As I sit here bouncing this rocker, trying to get my baby to stop fighting her sleep, I'm thinking..I cannot believe it's been three weeks. Three. Weeks. These three weeks have been just as fast as the last three weeks of my pregnancy were slow. Does that make sense? It boggles my mind to think that it was almost a month ago that I was at the hospital having this baby. In six days, she'll be a month old. How is that even possible?

The last three weeks have been filled with long nights, a dirty house, a constantly hungry baby, more diapers than I can count and lots of food that's probably horrible for me. The first week was the worst. My emotions were going haywire, I was crying most nights, I didn't sleep for the first few days and I couldn't imagine that my life would ever be anything more than feeding my baby. And I was lonely. Well, I wasn't lonely, but I felt lonely. It's strange how adding a new little precious person into your family can at times make you feel so secluded and alone in your own skin at the beginning. It's something no one usually talks about, but it's very true. I really feel like I need to find a community of people to be around, it would be better for me and baby both to have more people in our lives. I sit in my house all day long with baby and pretty much do nothing. I'm too tired to be productive, but I'm too stressed about my lack of productivity to relax. I really want to get out and do things I used to do, but I'm so nervous about taking the baby out that I haven't done anything at all. I hate having to put her in her carseat, drive her across town, get her out of the carseat, worry about whether she'll get hungry or not and if I'll get looks from strangers about feeding her in public.

I keep looking to the future for relief. "Maybe at six weeks everything will be easier and we'll have a routine down and we'll be able to go out and I'll be able to dress both of us in real clothes that won't get covered in milk.." Then I feel bad for not cherishing these moments right now and I get angry at myself for wishing the future here so quickly, because I'm already sad about how fast these first weeks flew by.

Oh, and I didn't mention that my headaches are back again, I'm really hoping they're hormonal and nothing to be worried about. But, they've been happening again everyday for about a week or so.

As much as I sound sad..I really am falling more and more and love with this new precious face everyday.
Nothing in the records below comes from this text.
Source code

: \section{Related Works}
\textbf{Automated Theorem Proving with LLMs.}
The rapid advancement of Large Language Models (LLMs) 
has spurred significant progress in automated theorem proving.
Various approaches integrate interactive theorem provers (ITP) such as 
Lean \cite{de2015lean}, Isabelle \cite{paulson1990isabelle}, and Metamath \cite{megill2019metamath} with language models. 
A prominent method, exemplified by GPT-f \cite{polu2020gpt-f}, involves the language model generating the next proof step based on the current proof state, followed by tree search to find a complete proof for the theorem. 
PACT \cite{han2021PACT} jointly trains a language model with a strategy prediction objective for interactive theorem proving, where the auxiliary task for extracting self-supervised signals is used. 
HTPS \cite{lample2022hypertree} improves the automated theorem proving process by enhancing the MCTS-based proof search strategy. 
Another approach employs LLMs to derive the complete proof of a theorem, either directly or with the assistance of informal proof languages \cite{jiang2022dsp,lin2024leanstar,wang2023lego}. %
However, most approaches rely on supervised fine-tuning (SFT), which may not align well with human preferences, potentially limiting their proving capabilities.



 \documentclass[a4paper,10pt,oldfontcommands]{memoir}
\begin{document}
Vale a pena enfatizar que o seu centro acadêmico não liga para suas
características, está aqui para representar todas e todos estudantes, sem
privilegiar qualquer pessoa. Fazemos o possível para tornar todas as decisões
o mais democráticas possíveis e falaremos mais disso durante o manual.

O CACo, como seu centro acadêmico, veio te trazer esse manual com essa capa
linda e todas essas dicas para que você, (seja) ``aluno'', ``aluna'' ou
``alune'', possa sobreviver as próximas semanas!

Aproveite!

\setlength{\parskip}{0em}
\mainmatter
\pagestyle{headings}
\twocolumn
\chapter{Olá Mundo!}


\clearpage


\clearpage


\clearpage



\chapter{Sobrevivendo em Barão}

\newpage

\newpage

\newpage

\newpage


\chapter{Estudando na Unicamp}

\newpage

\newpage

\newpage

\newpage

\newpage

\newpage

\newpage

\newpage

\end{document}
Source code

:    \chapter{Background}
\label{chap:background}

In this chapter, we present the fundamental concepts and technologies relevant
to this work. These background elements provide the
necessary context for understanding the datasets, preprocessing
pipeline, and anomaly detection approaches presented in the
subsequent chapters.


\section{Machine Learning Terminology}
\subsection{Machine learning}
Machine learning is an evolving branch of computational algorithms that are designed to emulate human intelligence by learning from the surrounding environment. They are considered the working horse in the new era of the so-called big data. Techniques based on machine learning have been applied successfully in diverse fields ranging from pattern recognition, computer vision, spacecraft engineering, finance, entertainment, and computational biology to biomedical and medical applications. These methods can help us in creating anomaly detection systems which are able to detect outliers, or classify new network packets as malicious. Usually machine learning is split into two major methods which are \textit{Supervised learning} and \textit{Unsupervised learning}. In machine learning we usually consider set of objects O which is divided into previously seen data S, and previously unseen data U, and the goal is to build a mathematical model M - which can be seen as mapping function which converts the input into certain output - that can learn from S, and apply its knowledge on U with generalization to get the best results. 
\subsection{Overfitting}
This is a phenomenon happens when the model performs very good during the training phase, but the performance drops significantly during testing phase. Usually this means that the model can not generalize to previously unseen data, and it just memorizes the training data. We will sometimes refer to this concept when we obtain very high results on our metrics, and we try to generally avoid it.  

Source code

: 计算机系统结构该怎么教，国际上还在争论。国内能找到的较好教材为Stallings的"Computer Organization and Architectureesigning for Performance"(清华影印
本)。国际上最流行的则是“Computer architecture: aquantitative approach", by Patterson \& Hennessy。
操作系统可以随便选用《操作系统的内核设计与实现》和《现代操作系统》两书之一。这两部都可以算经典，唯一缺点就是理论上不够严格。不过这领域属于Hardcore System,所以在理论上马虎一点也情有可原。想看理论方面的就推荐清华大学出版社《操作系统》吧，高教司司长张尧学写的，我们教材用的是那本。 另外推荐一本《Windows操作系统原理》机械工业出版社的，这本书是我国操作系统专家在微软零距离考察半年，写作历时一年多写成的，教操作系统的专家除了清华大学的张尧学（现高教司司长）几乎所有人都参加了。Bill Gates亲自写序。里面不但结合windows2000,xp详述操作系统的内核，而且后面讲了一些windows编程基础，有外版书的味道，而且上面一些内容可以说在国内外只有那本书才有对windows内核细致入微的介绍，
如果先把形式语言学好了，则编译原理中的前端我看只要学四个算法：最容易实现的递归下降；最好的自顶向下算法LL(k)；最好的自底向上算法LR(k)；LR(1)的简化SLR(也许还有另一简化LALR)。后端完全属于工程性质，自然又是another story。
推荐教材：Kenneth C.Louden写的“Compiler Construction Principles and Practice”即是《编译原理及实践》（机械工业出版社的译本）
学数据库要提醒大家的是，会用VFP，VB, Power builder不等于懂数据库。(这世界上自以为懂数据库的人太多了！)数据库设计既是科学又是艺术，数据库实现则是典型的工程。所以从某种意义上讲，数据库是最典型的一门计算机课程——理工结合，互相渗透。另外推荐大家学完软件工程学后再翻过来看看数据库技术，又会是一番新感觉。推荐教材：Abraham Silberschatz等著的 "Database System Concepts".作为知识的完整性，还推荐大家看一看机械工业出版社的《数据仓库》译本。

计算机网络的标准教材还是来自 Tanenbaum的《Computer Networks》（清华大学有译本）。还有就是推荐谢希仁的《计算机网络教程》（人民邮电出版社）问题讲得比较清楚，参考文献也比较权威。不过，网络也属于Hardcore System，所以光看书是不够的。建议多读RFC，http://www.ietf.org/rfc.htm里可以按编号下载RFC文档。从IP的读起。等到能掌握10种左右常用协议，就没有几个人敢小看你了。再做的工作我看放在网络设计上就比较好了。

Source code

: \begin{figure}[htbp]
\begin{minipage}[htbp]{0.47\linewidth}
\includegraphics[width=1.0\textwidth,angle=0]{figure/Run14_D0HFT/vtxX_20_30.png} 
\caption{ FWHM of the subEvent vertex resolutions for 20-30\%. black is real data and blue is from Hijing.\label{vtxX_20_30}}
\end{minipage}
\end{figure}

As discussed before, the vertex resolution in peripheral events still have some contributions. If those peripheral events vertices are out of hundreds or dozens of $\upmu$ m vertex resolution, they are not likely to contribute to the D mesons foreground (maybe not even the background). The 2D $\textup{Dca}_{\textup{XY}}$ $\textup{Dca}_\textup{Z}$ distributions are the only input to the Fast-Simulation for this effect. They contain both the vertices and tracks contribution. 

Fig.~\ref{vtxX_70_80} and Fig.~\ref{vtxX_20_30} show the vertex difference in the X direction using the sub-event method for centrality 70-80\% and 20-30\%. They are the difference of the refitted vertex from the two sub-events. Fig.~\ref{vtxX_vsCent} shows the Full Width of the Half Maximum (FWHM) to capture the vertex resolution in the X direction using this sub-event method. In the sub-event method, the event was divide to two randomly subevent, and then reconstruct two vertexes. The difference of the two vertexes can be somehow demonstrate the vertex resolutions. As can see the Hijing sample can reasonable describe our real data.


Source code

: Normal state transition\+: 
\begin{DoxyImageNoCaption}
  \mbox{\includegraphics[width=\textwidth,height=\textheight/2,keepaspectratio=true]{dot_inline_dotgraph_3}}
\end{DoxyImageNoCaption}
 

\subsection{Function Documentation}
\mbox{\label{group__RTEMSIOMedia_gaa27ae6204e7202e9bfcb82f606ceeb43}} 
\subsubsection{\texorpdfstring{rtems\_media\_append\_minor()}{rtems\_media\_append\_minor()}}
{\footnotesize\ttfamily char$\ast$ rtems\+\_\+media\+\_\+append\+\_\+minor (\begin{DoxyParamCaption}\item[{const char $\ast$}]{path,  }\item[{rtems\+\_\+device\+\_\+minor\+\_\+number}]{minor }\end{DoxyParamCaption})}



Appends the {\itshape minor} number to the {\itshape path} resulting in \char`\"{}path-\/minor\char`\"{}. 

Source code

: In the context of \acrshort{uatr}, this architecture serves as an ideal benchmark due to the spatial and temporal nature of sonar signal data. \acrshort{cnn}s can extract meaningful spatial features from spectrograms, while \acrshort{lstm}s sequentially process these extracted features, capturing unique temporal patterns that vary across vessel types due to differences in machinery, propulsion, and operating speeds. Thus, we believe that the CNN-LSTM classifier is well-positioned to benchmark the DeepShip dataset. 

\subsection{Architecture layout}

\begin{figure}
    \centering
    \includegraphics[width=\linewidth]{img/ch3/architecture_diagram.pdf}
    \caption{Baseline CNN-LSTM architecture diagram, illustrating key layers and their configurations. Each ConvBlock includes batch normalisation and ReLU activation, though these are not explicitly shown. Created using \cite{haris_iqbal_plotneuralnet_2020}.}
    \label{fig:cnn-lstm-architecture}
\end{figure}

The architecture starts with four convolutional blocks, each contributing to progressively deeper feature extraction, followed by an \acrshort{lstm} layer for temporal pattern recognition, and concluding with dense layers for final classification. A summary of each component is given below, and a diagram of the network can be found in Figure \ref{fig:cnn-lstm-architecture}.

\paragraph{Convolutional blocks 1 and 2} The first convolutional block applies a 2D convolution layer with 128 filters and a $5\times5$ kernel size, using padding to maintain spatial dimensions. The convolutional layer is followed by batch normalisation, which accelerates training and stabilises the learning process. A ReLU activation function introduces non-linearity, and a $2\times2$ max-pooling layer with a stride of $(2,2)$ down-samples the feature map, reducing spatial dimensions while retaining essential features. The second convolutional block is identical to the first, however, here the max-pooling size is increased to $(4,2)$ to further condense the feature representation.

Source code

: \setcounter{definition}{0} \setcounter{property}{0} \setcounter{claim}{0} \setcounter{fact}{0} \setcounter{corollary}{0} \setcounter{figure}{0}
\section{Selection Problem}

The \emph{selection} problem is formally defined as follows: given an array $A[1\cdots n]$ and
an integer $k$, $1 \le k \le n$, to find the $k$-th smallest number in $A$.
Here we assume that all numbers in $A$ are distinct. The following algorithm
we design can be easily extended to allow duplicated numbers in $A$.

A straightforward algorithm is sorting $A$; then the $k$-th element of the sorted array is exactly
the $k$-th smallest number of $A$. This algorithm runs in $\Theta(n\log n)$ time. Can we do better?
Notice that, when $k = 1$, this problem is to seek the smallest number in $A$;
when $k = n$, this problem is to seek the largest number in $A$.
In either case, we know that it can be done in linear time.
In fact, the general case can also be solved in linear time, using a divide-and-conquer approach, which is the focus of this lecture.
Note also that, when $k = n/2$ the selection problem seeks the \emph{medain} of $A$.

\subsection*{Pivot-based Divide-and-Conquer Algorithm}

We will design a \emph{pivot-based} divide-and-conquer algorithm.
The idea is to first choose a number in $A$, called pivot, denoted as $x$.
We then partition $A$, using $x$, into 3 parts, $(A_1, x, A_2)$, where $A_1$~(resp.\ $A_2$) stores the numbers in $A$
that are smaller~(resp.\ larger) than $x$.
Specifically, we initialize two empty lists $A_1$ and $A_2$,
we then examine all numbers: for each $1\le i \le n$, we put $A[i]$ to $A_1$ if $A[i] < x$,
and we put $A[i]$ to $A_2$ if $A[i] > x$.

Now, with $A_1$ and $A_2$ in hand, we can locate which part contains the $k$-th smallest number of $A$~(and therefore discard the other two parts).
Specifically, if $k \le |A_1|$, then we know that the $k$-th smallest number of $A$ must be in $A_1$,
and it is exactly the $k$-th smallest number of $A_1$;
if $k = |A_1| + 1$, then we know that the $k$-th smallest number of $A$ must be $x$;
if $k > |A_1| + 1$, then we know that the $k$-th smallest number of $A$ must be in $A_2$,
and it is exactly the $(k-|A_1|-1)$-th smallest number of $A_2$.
She makes the cutest faces and the sweetest (sometimes grossest) sounds and although she's frustrating at times, I'm so happy she's finally here with us.

3 comments:

  1. although i don't have any children of my own, i think that these feeling are completely normal for new moms. I have no idea what your going through but I am almost positive that things will get better for you as baby grows. i hope that things start getting easier for you and your family.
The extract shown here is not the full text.